縄文人とカツオの関わりから始まった歴史シリーズも、前回で当店創業時の大正時代まで話が進んだ。
しかし残念ながら鰹節の話ばかりで宗田節の話は出ていない。
宗田節の話がしたい宗田節ブログでさえ、宗田節の歴史を語る前に8回に及ぶ鰹節の歴史を要したのである。
なぜか?
節の業界では鰹節が圧倒的一強で、宗田節は二番手三番手ですらないからだ。
鰹節の次に歴史が長い(記録が残っている)のは意外にも鮪節である。
国の統計として農商務省が残した明治22年の記録に鰹節と並んで鮪節が出ている。
それ以外の節は「その他」として括られ、大正11年になりようやく「その他」からサバ節とイワシ節が独立する。1
宗田節は依然として「その他」の中である。
現代においては農林水産省が毎年統計を出している水産加工統計調査なるものがあり、その中で「節類」として、かつお節・かつおなまり節・さば節・その他の4種がある。
現代においても宗田節は「その他」なのだ。
何とも悲しい現実であるが、記録が残っていないからと言って宗田節の歴史がないわけではない。
とは言え状況証拠だけで宗田節があったとも言い切れない。
家にある鰹節の本を片っ端から調べた結果、最古の宗田節の記録はなんと台湾にあった。
明治28年の日清戦争で台湾を植民地とした日本は、産業として鰹節や宗田節の工場を現地でつくっていたのである。
台湾では小型船でも漁獲できるソウダガツオは昔から馴染みの食材であり、鰹節以上に宗田節がつくられる下地があった。
台湾総督府殖産局の残した記録では、明治36年にソウダガツオの漁獲量が325t、明治43年には488tの漁獲量に対し、1/10の49tの宗田節の製造の記録が残っている。
この明治43年(1910年)の台湾での宗田節の製造記録が私の見つけた最古の宗田節の記録2である。
もちろん台湾の工場で宗田節が造られるくらいだから、それ以前から日本において宗田節がつくられていたのは間違いないだろう。

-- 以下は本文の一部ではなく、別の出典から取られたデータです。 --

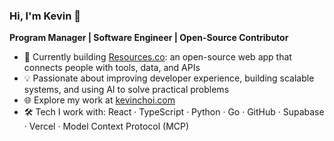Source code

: ### Hi, I'm Kevin 👋  
**Program Manager | Software Engineer | Open-Source Contributor**

- 🔭 Currently building [Resources.co](https://resources.co): an open-source web app that connects people with tools, data, and APIs  
- 💡 Passionate about improving developer experience, building scalable systems, and using AI to solve practical problems  
- 🌐 Explore my work at [kevinchoi.com](https://www.kevinchoi.com/)  
- 🛠 Tech I work with: React · TypeScript · Python · Go · GitHub · Supabase · Vercel · Model Context Protocol (MCP) 
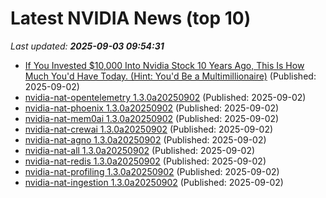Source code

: # Latest NVIDIA News (top 10)
_Last updated: **2025-09-03 09:54:31**_

- [If You Invested $10,000 Into Nvidia Stock 10 Years Ago, This Is How Much You'd Have Today. (Hint: You'd Be a Multimillionaire)](https://biztoc.com/x/80c1b2ff994b2edf) (Published: 2025-09-02)
- [nvidia-nat-opentelemetry 1.3.0a20250902](https://pypi.org/project/nvidia-nat-opentelemetry/1.3.0a20250902/) (Published: 2025-09-02)
- [nvidia-nat-phoenix 1.3.0a20250902](https://pypi.org/project/nvidia-nat-phoenix/1.3.0a20250902/) (Published: 2025-09-02)
- [nvidia-nat-mem0ai 1.3.0a20250902](https://pypi.org/project/nvidia-nat-mem0ai/1.3.0a20250902/) (Published: 2025-09-02)
- [nvidia-nat-crewai 1.3.0a20250902](https://pypi.org/project/nvidia-nat-crewai/1.3.0a20250902/) (Published: 2025-09-02)
- [nvidia-nat-agno 1.3.0a20250902](https://pypi.org/project/nvidia-nat-agno/1.3.0a20250902/) (Published: 2025-09-02)
- [nvidia-nat-all 1.3.0a20250902](https://pypi.org/project/nvidia-nat-all/1.3.0a20250902/) (Published: 2025-09-02)
- [nvidia-nat-redis 1.3.0a20250902](https://pypi.org/project/nvidia-nat-redis/1.3.0a20250902/) (Published: 2025-09-02)
- [nvidia-nat-profiling 1.3.0a20250902](https://pypi.org/project/nvidia-nat-profiling/1.3.0a20250902/) (Published: 2025-09-02)
- [nvidia-nat-ingestion 1.3.0a20250902](https://pypi.org/project/nvidia-nat-ingestion/1.3.0a20250902/) (Published: 2025-09-02)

こういった周辺の記録から類推するしかないのは土佐藩統治下の鰹節の歴史に近いものがあるが、鰹節の場合は価値が認められ製法の秘密を守るために記録を残していない点で、宗田節の記録が残っていない点とは意味合いが異なっている。
従来、「宗田節の歴史は戦後から」と言われているのには理由があり、1つは土佐清水市において鰹節から宗田節に本格的に製造が移ったのが昭和30年代ということ、またそれまで目近節や惣田節など様々な名称で呼ばれていたのが日本鰹節協会によって宗田節に統一されたのが同時期である3というのがもう1つの理由である。
鰹節の陰に隠れ歴史に名前も残っていない宗田節ですが、今後も宗田節ブログでは宗田節の情報を中心に書いています。